Lea Rusha, Roger Coutts, Jetmir Bucpapa and Stuart Royle stole £53 million from the Securitas depot in Tonbridge.

The gang kidnapped depot manager Colin Dixon, his wife Lynn and their young child and used them to gain entry to the depot. They also used information provided by inside man Emir Hysenaj to plan the raid on the Bank of England cash store.

Hysenaj, a Post Office worker of New Road, Crowborough, filmed inside the building using a hi-tech miniature video camera no bigger than a 50p coin that was fixed to his belt.

On the night of the hold-up, the heavily-armed robbers trussed up 14 employees with cable ties and threatened to kill them if they disobeyed orders. CCTV pictures seen by Old Bailey jurors showed them loading cages, black holdalls and bundles of £20 notes into the back of a 7.5-ton Renault lorry during the 66-minute early morning raid in February 2006. The robbers had to leave £153 million behind because they could not fit any more into the vehicle.

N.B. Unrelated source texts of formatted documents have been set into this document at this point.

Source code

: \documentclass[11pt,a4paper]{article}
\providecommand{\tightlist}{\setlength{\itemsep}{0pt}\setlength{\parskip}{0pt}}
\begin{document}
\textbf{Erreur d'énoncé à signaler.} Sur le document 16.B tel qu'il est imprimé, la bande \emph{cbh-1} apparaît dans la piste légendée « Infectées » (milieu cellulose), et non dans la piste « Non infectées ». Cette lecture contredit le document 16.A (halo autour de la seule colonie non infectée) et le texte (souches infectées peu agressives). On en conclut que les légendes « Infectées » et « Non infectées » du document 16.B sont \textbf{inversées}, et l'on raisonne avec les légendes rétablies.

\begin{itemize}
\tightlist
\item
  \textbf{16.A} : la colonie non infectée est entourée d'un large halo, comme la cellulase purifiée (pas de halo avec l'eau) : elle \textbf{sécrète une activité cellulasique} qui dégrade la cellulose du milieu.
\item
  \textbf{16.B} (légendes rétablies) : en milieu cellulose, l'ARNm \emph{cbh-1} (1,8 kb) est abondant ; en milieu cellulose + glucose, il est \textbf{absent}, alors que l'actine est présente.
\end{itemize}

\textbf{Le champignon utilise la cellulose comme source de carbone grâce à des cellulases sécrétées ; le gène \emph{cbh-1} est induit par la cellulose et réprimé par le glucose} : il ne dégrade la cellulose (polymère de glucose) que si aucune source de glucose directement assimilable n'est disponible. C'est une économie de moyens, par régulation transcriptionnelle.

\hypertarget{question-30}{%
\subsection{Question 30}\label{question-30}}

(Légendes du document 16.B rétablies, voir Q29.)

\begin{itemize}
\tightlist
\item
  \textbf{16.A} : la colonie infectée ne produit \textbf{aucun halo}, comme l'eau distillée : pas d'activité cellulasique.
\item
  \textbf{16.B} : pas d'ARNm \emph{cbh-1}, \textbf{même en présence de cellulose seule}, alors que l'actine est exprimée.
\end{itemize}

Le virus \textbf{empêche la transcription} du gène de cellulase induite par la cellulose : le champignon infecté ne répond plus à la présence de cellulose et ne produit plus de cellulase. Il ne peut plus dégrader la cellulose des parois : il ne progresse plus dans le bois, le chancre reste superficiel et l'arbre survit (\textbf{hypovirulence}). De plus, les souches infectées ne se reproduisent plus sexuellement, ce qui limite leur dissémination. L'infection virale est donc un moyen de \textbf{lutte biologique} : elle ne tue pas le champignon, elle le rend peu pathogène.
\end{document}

Police have since recovered £21 million from a series of locations around Kent and south-east London, with much of the rest of the money believed to have been spirited away to Morocco and northern Cyprus.

Rusha, 35, a kick boxer and former roofer of Lambersart Close, Southborough, Tunbridge Wells, Kent, was at the heart of the conspiracy. He was one of the robbers and also one of the two-man kidnap team that seized the Dixons. Rusha was found guilty of conspiracy to kidnap, conspiracy to rob and conspiracy to possess firearms by a jury of seven women and three men.

Car salesman Royle, 49, of Allen Street, Maidstone, Kent, unemployed Albanian Bucpapa, 26, of Hadlow Road, Tonbridge, garage owner Coutts, 30, of The Green, Welling, south-east London, and Albanian Hysenaj, 28, were also convicted of the charges. Two of the suspected robbers cannot be named for legal reasons while another, Keyinde Patterson, is believed to have fled to the West Indies.

Michelle Hogg, a hairdresser who disguised some of the robbers using theatrical prosthetic make-up, proved to be their undoing in court.

Hogg, 33, who began the trial in the dock alongside the other defendants, was cleared after agreeing to give evidence against them.